• [Task item] If a line of the data below contains the string "эквивалентности", copy it into your answer.

(Plain-text document sources)
════════════════════
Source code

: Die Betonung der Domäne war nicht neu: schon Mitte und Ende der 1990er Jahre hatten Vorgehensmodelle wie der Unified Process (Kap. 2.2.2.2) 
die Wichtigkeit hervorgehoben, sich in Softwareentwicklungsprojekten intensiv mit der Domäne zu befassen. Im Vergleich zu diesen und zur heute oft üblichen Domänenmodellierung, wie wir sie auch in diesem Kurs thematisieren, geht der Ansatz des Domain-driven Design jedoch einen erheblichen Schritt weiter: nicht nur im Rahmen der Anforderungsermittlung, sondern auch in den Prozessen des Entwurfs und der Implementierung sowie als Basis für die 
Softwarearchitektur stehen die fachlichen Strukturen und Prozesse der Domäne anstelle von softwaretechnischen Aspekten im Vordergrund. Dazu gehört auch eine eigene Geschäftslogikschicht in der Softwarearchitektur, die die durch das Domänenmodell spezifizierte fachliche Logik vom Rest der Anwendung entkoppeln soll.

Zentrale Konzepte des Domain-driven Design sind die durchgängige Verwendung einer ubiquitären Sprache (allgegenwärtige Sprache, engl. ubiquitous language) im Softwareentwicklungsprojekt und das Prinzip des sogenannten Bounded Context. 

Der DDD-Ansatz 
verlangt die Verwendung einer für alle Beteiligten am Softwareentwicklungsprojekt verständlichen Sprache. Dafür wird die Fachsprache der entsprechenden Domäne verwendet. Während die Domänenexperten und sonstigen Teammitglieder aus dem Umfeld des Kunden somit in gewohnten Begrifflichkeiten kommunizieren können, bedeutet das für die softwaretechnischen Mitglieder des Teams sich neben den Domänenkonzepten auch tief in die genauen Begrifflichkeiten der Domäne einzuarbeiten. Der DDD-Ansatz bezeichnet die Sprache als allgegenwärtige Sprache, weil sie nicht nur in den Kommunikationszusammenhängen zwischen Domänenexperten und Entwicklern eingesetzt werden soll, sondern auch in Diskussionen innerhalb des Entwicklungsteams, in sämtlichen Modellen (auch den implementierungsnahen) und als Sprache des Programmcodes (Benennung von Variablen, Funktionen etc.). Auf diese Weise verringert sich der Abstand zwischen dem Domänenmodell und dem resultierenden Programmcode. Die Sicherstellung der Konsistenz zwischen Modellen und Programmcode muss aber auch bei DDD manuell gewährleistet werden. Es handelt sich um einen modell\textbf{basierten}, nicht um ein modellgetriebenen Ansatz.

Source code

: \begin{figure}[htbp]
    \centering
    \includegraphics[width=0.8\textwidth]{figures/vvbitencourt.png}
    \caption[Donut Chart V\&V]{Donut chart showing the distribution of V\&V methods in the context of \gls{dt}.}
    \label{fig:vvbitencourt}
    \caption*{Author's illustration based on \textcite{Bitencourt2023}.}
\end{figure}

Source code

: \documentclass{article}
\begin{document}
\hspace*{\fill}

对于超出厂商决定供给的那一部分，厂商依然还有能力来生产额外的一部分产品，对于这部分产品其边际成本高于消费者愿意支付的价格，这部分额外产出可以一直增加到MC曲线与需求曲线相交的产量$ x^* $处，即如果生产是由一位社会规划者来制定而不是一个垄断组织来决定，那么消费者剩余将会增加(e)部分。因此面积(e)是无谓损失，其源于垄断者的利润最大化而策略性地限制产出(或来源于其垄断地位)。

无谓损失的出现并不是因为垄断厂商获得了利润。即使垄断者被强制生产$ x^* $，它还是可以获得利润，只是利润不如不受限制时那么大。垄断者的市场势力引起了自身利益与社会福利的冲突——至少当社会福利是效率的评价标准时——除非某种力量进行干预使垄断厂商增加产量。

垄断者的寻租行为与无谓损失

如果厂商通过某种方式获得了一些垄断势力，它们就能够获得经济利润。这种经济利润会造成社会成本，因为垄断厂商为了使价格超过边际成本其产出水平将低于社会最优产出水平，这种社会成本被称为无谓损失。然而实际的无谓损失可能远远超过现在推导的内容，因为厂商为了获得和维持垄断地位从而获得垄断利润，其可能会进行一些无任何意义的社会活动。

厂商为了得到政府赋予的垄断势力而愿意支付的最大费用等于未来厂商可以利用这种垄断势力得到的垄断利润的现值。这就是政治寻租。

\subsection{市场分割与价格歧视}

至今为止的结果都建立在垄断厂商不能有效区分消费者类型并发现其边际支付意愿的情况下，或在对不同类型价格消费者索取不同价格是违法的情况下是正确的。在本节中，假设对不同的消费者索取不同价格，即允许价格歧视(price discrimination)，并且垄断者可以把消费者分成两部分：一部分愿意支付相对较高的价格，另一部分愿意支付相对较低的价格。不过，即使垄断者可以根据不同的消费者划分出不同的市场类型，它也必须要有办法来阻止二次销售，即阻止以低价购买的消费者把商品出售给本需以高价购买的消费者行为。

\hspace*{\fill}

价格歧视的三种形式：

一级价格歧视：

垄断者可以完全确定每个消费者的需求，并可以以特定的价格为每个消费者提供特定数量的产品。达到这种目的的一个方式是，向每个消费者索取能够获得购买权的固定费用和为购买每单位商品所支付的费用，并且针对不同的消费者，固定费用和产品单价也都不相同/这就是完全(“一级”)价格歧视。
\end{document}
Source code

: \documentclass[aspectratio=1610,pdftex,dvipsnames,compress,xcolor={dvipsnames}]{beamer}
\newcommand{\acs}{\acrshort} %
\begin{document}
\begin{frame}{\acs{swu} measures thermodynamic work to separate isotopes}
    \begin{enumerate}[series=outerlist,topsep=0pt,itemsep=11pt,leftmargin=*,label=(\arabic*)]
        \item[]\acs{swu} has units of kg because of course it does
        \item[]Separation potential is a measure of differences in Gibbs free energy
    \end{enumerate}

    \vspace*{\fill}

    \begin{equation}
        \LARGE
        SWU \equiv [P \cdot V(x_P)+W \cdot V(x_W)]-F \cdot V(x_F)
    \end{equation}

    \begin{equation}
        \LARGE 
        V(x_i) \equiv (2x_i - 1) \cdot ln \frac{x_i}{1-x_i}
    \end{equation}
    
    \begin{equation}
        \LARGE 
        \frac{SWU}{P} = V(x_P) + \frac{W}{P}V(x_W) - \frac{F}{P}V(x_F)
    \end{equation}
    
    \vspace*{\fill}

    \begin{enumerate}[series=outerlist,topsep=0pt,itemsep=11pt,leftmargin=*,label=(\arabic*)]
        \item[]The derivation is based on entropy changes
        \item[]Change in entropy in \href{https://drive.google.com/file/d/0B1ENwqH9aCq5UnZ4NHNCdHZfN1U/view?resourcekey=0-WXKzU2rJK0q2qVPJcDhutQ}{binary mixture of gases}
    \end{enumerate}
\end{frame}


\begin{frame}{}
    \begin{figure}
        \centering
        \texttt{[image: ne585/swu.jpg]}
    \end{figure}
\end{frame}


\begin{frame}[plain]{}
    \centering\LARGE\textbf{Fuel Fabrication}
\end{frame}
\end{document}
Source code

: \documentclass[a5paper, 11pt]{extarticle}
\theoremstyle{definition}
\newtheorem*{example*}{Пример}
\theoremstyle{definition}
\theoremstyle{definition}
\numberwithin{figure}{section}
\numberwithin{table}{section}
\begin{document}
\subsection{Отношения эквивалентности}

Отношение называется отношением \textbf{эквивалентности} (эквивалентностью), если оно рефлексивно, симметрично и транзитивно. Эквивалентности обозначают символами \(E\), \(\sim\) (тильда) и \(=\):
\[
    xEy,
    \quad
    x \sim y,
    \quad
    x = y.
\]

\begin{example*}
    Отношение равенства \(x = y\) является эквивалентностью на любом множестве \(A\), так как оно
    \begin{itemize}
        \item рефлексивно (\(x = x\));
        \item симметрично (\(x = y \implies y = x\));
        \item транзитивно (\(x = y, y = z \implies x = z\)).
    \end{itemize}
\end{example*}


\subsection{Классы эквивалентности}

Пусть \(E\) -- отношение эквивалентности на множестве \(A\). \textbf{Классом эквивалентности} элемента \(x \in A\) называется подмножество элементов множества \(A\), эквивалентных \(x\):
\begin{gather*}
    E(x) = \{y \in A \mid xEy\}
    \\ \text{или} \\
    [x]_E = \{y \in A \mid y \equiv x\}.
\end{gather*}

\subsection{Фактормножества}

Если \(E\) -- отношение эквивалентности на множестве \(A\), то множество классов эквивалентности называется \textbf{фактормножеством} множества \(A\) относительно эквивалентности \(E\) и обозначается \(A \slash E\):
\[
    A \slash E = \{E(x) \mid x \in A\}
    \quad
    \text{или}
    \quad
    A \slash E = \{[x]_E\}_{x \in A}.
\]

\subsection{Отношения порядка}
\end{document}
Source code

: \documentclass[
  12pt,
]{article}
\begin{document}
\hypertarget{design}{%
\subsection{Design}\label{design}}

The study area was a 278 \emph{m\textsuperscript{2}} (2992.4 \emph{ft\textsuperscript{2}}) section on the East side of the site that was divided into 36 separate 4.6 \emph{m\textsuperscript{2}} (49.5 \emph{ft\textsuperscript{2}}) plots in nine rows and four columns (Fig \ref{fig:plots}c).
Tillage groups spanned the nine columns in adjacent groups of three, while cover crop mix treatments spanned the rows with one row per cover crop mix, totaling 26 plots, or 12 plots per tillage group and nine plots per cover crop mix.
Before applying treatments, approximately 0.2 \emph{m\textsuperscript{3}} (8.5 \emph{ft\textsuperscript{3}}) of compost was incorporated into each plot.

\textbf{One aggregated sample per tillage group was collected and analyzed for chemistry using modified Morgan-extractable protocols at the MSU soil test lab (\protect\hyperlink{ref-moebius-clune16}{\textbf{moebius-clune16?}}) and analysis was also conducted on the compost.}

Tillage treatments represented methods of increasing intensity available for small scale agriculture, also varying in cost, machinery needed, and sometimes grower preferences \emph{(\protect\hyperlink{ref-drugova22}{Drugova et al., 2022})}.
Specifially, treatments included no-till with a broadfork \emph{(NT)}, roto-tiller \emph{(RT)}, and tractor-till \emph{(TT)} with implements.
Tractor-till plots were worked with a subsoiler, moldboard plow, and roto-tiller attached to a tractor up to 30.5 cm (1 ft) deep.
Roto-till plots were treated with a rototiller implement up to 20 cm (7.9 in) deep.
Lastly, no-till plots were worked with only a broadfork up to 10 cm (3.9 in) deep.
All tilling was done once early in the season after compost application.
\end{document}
════════════════════
• [Solution for this problem]
\subsection{Отношения эквивалентности}
Отношение называется отношением \textbf{эквивалентности} (эквивалентностью), если оно рефлексивно, симметрично и транзитивно. Эквивалентности обозначают символами \(E\), \(\sim\) (тильда) и \(=\):
\subsection{Классы эквивалентности}
Пусть \(E\) -- отношение эквивалентности на множестве \(A\). \textbf{Классом эквивалентности} элемента \(x \in A\) называется подмножество элементов множества \(A\), эквивалентных \(x\):
Если \(E\) -- отношение эквивалентности на множестве \(A\), то множество классов эквивалентности называется \textbf{фактормножеством} множества \(A\) относительно эквивалентности \(E\) и обозначается \(A \slash E\):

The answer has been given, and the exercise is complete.